(THE PROBLEM)
Every line below between the one holding "In order to handle" and the one holding "We will then", inclusive, should be copied exactly, and no other line.

'''

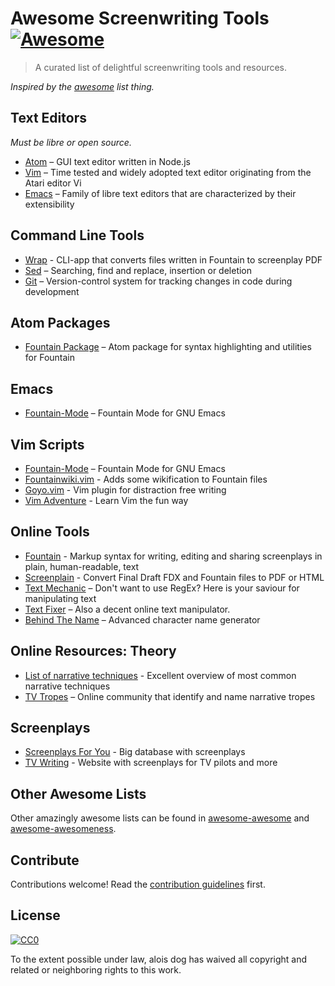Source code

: # Awesome Screenwriting Tools [![Awesome](https://cdn.rawgit.com/sindresorhus/awesome/d7305f38d29fed78fa85652e3a63e154dd8e8829/media/badge.svg)](https://github.com/sindresorhus/awesome)

> A curated list of delightful screenwriting tools and resources.

*Inspired by the [awesome](https://github.com/sindresorhus/awesome) list thing.*

## Text Editors
*Must be libre or open source.*

- [Atom](https://atom.io/) – GUI text editor written in Node.js
- [Vim](https://www.vim.org/) – Time tested and widely adopted text editor originating from the Atari editor Vi
- [Emacs](https://www.gnu.org/software/emacs/) – Family of libre text editors that are characterized by their extensibility

## Command Line Tools
- [Wrap](https://wraparound.github.io/) - CLI-app that converts files written in Fountain to screenplay PDF
- [Sed](https://www.geeksforgeeks.org/sed-command-in-linux-unix-with-examples/) – Searching, find and replace, insertion or deletion
- [Git](https://git-scm.com/) – Version-control system for tracking changes in code during development

## Atom Packages

- [Fountain Package](https://atom.io/packages/fountain) – Atom package for syntax highlighting and utilities for Fountain

## Emacs

- [Fountain-Mode](https://github.com/rnkn/fountain-mode) – Fountain Mode for GNU Emacs

## Vim Scripts

- [Fountain-Mode](https://github.com/rnkn/fountain-mode) – Fountain Mode for GNU Emacs
- [Fountainwiki.vim](https://github.com/vim-scripts/fountainwiki.vim) - Adds some wikification to Fountain files
- [Goyo.vim](https://github.com/junegunn/goyo.vim) - Vim plugin for distraction free writing
- [Vim Adventure](https://vim-adventures.com/) - Learn Vim the fun way

## Online Tools

- [Fountain](https://fountain.io/) - Markup syntax for writing, editing and sharing screenplays in plain, human-readable, text
- [Screenplain](http://www.screenplain.com/) - Convert Final Draft FDX and Fountain files to PDF or HTML
- [Text Mechanic](https://textmechanic.com/) – Don't want to use RegEx? Here is your saviour for manipulating text
- [Text Fixer](https://www.textfixer.com/) – Also a decent online text manipulator.
- [Behind The Name](http://www.behindthename.com/random/) – Advanced character name generator

## Online Resources: Theory

- [List of narrative techniques](https://en.wikipedia.org/wiki/List_of_narrative_techniques) - Excellent overview of most common narrative techniques
- [TV Tropes](https://tvtropes.org/) – Online community that identify and name narrative tropes

## Screenplays

- [Screenplays For You](https://sfy.ru/scripts) - Big database with screenplays
- [TV Writing](https://sites.google.com/site/tvwriting/home) - Website with screenplays for TV pilots and more

## Other Awesome Lists

Other amazingly awesome lists can be found in [awesome-awesome](https://github.com/emijrp/awesome-awesome) and [awesome-awesomeness](https://github.com/bayandin/awesome-awesomeness).

## Contribute

Contributions welcome! Read the [contribution guidelines](contributing.md) first.

## License

[![CC0](http://i.creativecommons.org/p/zero/1.0/88x31.png)](http://creativecommons.org/publicdomain/zero/1.0/)

To the extent possible under law, alois dog has waived all copyright and related or neighboring rights to this work.



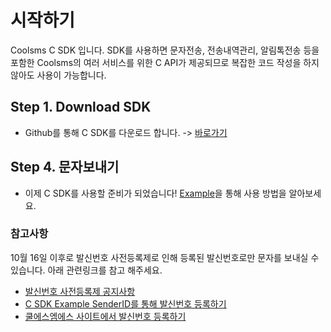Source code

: # 시작하기

Coolsms C SDK 입니다. SDK를 사용하면 문자전송, 전송내역관리, 알림톡전송 등을 포함한 Coolsms의 여러 서비스를 위한 C API가 제공되므로 복잡한 코드 작성을 하지 않아도 사용이 가능합니다.

## Step 1. Download SDK

* Github를 통해 C SDK를 다운로드 합니다. -&gt; [바로가기](https://github.com/coolsms/c-sdk/releases)

## Step 4. 문자보내기

* 이제 C SDK를 사용할 준비가 되었습니다! [Example](undefined-1/)을 통해 사용 방법을 알아보세요.

### 참고사항

10월 16일 이후로 발신번호 사전등록제로 인해 등록된 발신번호로만 문자를 보내실 수 있습니다. 아래 관련링크를 참고 해주세요.

* [발신번호 사전등록제 공지사항](https://www.coolsms.co.kr/index.php?mid=notice&document_srl=3070386)
* [C SDK Example SenderID를 통해 발신번호 등록하기](undefined-1/undefined-3/)
* [쿨에스엠에스 사이트에서 발신번호 등록하기](https://www.coolsms.co.kr/index.php?mid=service_setup&act=dispSmsconfigSenderNumbers)

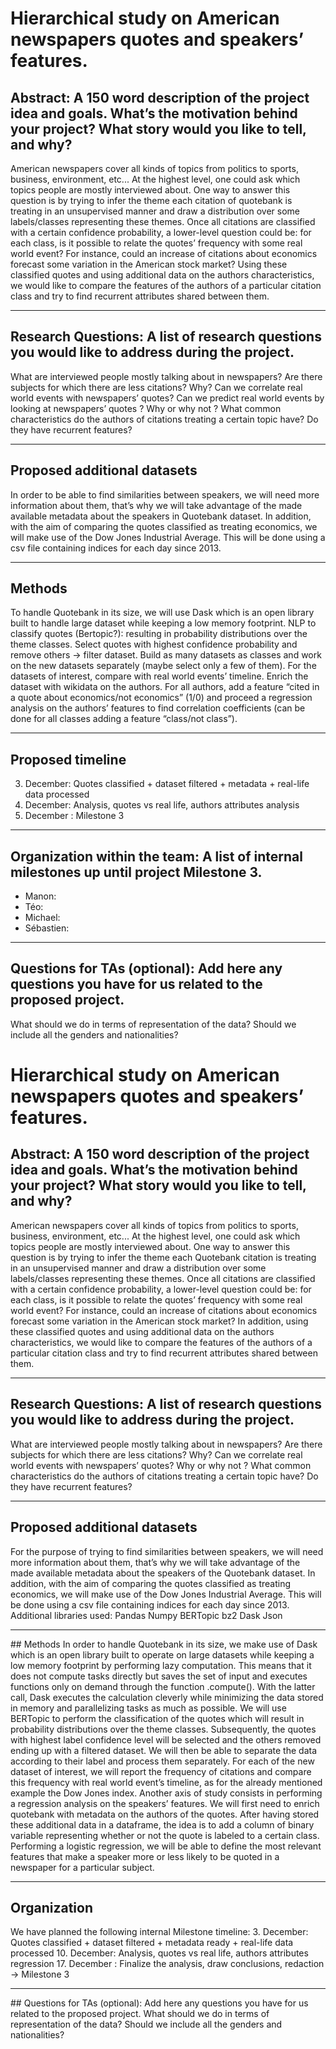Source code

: 
# Hierarchical study on American newspapers quotes and speakers’ features.

## Abstract: A 150 word description of the project idea and goals. What’s the motivation behind your project? What story would you like to tell, and why?

American newspapers cover all kinds of topics from politics to sports, business, environment, etc... At the highest level, one could ask which topics people are mostly interviewed about. One way to answer this question is by trying to infer the theme each citation of quotebank is treating in an unsupervised manner and draw a distribution over some labels/classes representing these themes. Once all citations are classified with a certain confidence probability, a lower-level question could be: for each class, is it possible to relate the quotes’ frequency with some real world event? For instance, could an increase of citations about economics forecast some variation in the American stock market? 
Using these classified quotes and using additional data on the authors characteristics, we would like to compare the features of the authors of a particular citation class and try to find recurrent attributes shared between them.

<hr>

## Research Questions: A list of research questions you would like to address during the project.

What are interviewed people mostly talking about in newspapers?
Are there subjects for which there are less citations? Why?
Can we correlate real world events with newspapers’ quotes? Can we predict real world events by looking at newspapers’ quotes ? Why or why not ?
What common characteristics do the authors of citations treating a certain topic have? Do they have recurrent features?

<hr>

## Proposed additional datasets

In order to be able to find similarities between speakers, we will need more information about them, that’s why we will take advantage of the made available metadata about the speakers in Quotebank dataset. 
In addition, with the aim of comparing the quotes classified as treating economics, we will make use of the Dow Jones Industrial Average. This will be done using a csv file containing indices for each day since 2013. 

<hr>

## Methods

To handle Quotebank in its size, we will use Dask which is an open library built to handle large dataset while keeping a low memory footprint. 
NLP to classify quotes (Bertopic?): resulting in probability distributions over the theme classes. 
Select quotes with highest confidence probability and remove others → filter dataset. 
Build as many datasets as classes and work on the new datasets separately (maybe select only a few of them).
For the datasets of interest, compare with real world events’ timeline. 
Enrich the dataset with wikidata on the authors.
For all authors, add a feature “cited in a quote about economics/not economics” (1/0) and proceed a regression analysis on the authors’ features to find correlation coefficients (can be done for all classes adding a feature “class/not class”).

<hr>

## Proposed timeline

3. December: Quotes classified + dataset filtered + metadata + real-life data processed
10. December: Analysis, quotes vs real life, authors attributes analysis
17. December : Milestone 3

<hr>

## Organization within the team: A list of internal milestones up until project Milestone 3.
- Manon: 
- Téo:
- Michael:
- Sébastien:

<hr>

## Questions for TAs (optional): Add here any questions you have for us related to the proposed project.

What should we do in terms of representation of the data? Should we include all the genders and nationalities?
# Hierarchical study on American newspapers quotes and speakers’ features.

## Abstract: A 150 word description of the project idea and goals. What’s the motivation behind your project? What story would you like to tell, and why?

American newspapers cover all kinds of topics from politics to sports, business, environment, etc... At the highest level, one could ask which topics people are mostly interviewed about. One way to answer this question is by trying to infer the theme each Quotebank citation is treating in an unsupervised manner and draw a distribution over some labels/classes representing these themes. Once all citations are classified with a certain confidence probability, a lower-level question could be: for each class, is it possible to relate the quotes’ frequency with some real world event? For instance, could an increase of citations about economics forecast some variation in the American stock market? 
In addition, using these classified quotes and using additional data on the authors characteristics, we would like to compare the features of the authors of a particular citation class and try to find recurrent attributes shared between them.

<hr>

## Research Questions: A list of research questions you would like to address during the project.

What are interviewed people mostly talking about in newspapers?
Are there subjects for which there are less citations? Why?
Can we correlate real world events with newspapers’ quotes? Why or why not ?
What common characteristics do the authors of citations treating a certain topic have? Do they have recurrent features?

<hr>

## Proposed additional datasets
For the purpose of trying to find similarities between speakers, we will need more information about them, that’s why we will take advantage of the made available metadata about the speakers of the Quotebank dataset. 
In addition, with the aim of comparing the quotes classified as treating economics, we will make use of the Dow Jones Industrial Average. This will be done using a csv file containing indices for each day since 2013. 
Additional libraries used:
Pandas
Numpy
BERTopic
bz2
Dask
Json
<hr>
## Methods
In order to handle Quotebank in its size, we make use of Dask which is an open library built to operate on large datasets while keeping a low memory footprint by performing lazy computation. This means that it does not compute tasks directly but saves the set of input and executes functions only on demand through the function .compute(). With the latter call, Dask executes the calculation cleverly while minimizing the data stored in memory and parallelizing tasks as much as possible.
We will use BERTopic to perform the classification of the quotes which will result in probability distributions over the theme classes. Subsequently, the quotes with highest label confidence level will be selected and the others removed ending up with a filtered dataset. 
We will then be able to separate the data according to their label and process them separately. 
For each of the new dataset of interest, we will report the frequency of citations and compare this frequency with real world event’s timeline, as for the already mentioned example the Dow Jones index.
Another axis of study consists in performing a regression analysis on the speakers’ features. We will first need to enrich quotebank with metadata on the authors of the quotes. After having stored these additional data in a dataframe, the idea is to add a column of binary variable representing whether or not the quote is labeled to a certain class. Performing a logistic regression, we will be able to define the most relevant features that make a speaker more or less likely to be quoted in a newspaper for a particular subject.

<hr>

## Organization
We have planned the following internal Milestone timeline:
3. December: Quotes classified + dataset filtered + metadata ready + real-life data processed
10. December: Analysis, quotes vs real life, authors attributes regression
17. December : Finalize the analysis, draw conclusions, redaction → Milestone 3

<hr>
## Questions for TAs (optional): Add here any questions you have for us related to the proposed project.
What should we do in terms of representation of the data? Should we include all the genders and nationalities?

'''

(FINISHED EXERCISE)
In order to handle Quotebank in its size, we make use of Dask which is an open library built to operate on large datasets while keeping a low memory footprint by performing lazy computation. This means that it does not compute tasks directly but saves the set of input and executes functions only on demand through the function .compute(). With the latter call, Dask executes the calculation cleverly while minimizing the data stored in memory and parallelizing tasks as much as possible.
We will use BERTopic to perform the classification of the quotes which will result in probability distributions over the theme classes. Subsequently, the quotes with highest label confidence level will be selected and the others removed ending up with a filtered dataset. 
We will then be able to separate the data according to their label and process them separately. 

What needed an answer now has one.